By 1902, the St. Louis factory had simply become too small and the Timken Company moved to Canton, Ohio. Canton was seen as an ideal location because it was equally distant from the buggy factories of Columbus, the auto factories of Detroit and the steel mills of Pennsylvania. Responding to Henry Ford's Model T in 1908, the company split off its axle factory and sent it to Detroit. The Canton factory was the home of the newly renamed Timken Roller Bearing Company. By the time Henry Timken Senior died in 1909, the company employed 1,200 people and was making 850,000 bearings per year.

The company enjoyed remarkable growth during the years leading up to World War I. One of the few bearing companies to make its own steel, Timken began providing equipment to railroad car manufacturers as well as other industrial users.

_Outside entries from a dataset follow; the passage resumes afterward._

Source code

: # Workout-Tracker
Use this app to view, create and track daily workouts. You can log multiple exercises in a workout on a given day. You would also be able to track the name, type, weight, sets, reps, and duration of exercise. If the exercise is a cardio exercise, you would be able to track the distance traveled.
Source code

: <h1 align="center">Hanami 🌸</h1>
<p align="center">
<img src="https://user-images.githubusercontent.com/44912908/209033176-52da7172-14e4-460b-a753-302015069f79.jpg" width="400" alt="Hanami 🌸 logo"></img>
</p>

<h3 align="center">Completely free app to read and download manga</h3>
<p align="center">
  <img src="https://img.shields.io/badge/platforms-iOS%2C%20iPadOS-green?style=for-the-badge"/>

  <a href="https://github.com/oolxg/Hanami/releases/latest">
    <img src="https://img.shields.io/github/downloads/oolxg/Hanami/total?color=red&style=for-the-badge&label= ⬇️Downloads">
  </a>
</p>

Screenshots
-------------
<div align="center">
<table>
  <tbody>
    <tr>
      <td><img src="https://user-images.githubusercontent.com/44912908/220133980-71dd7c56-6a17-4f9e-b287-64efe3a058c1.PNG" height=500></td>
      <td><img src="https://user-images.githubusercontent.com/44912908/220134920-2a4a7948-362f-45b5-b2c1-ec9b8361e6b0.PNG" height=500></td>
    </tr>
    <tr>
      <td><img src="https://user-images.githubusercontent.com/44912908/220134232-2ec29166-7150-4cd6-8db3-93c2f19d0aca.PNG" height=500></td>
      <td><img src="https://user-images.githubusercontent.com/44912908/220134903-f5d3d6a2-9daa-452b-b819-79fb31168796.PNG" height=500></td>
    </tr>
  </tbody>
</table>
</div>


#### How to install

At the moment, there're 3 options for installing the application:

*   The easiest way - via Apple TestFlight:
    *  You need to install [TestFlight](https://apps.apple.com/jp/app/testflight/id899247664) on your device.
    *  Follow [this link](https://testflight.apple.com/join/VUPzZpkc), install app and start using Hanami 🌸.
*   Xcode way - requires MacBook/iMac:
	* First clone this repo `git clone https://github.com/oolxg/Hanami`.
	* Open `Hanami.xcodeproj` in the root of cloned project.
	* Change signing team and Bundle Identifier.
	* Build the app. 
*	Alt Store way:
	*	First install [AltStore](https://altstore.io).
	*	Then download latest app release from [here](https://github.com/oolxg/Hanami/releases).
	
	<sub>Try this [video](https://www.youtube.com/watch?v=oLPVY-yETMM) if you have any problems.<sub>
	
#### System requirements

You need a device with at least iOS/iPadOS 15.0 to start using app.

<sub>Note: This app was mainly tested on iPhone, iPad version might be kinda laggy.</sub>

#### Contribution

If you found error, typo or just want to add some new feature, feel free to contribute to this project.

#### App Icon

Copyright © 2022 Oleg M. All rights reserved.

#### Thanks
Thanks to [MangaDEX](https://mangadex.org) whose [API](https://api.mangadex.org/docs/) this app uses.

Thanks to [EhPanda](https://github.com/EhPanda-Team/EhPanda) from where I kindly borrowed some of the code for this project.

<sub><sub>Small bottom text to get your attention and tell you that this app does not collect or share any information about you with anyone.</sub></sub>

In 1920, the company decided to build its first bearing plant outside Canton. It chose Columbus. It really was not hard to see why. Columbus had been the home of more than 22 buggy companies in the 1800s. It was also the home of major factories producing, among other things, mining equipment, boots and shoes and steel and glass. It was the home to all of these industries because it was squarely in the middle of the state and served by a large number of major railroad lines.

Chief among them was the Pennsylvania Railroad. It was near the Grogan repair yards of the Pennsylvania and its nearby residential neighborhoods of Milo and Grogan on the near northeast side of the city that Timken decided to build a major manufacturing facility. The company became a major employer in the city of Columbus and its leadership was involved in variety of civic and charitable activities over the years as well. The corporate success of the company led Timken to build a second factory in the city for the production railroad bearings in 1958.

The years after 1920 were good ones for Timken, the Milo-Grogan neighborhood and Columbus in general.

But change comes to all industries, and American industry in general was transformed in the years after World War II. Intense foreign competition combined with extraordinary changes caused by automation and changing workforce development needs caused some companies to go under and others to reinvent themselves.

Timken successfully restructured its business several times in the past forty years. Eventually some of those decisions led to the closure of its Columbus bearing plant in 1986 and its remaining plant in 2001. At the end of 2009, the Timken Company saw sales of $3.14-billion and employed 16,667 people. Its chairman, Ward J. (Tim) Timken Jr. is the great-grandson of the founder of the company.

Today Milo-Grogan is a neighborhood revitalizing itself. The great open space at Fifth and Cleveland will become part of that transition. The only question is when and how.